Background: Company A LLC
Company A LLC is a Florida LLC. For tax purposes, this LLC is a Partnership. The company was formed in 2014 and at the time had 4 partners. Today the company has 3 partners.
Company A LLC current partners are as follows:
Company B LLC, a Wyoming LLC has 92.5% ownership
XXX LCC, a Florida LLC has 5% ownership
YYY LLC, a Florida LLC has 2.5% ownership
Company A provides IT staffing and Recruiting Services. Currently Joe has been responsible for all of the activities related to the company. We may have employees in the future, but currently Company A does not have any employees on payroll.
2016 will be the first profitable year for Company A. Profits are expected to be between $150k- $200k.
The current Manager of Company A is Company B LLC.
Company B LLC
Company B LLC is a Wyoming LLC and was formed a couple months earlier than Company A. It is essentially a holding company for Company A and any future companies that Joe may start or buy. For tax purposes, this LLC is currently a Disregarded Entity; however Joe is planning to convert it to an S Corp in the very near future (this week or next).
The current Manager of Company B LLC is Joe.
Questions
1. So far this year, Company A has not disbursed any income to its Partners.

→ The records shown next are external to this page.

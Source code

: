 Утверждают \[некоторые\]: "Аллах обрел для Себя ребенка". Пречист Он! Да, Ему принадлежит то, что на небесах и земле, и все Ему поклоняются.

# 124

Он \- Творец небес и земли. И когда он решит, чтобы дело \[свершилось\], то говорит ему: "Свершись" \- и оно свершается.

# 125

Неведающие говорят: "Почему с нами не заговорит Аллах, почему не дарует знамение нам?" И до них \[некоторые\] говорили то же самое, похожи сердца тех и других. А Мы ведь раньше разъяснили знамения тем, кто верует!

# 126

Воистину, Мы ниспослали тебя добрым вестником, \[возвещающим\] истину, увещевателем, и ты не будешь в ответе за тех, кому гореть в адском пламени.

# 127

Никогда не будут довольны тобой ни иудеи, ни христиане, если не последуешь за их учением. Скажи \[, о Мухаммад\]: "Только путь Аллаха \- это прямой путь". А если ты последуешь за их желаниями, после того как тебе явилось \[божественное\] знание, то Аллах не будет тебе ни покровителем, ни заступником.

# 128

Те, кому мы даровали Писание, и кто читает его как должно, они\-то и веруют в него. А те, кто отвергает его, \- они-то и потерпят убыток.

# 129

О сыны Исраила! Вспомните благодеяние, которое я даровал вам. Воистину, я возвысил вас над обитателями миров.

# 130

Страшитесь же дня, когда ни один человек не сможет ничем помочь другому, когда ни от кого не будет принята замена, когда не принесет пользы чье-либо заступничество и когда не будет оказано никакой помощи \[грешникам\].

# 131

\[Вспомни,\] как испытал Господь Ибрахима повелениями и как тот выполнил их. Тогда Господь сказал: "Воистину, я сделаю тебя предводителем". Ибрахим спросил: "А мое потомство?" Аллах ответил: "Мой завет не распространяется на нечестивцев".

Should Company B;s conversion to an S Corp occur before and income is disbursed?
2. Should Joe be on Company A;s payroll, Company B;s payroll, or both to minimize Joe;s overall tax burden?
3. If the answer is to #2 is that Joe should just be paid out of Company B;s payroll, should his salary be based on his work as a Manager of Company B and also Company A or should his payroll be based on his IT Recruiting work that he is doing on behalf of Company A? Essentially, I;m trying to figure out what an acceptable salary is for Joe that will minimize Payroll taxes.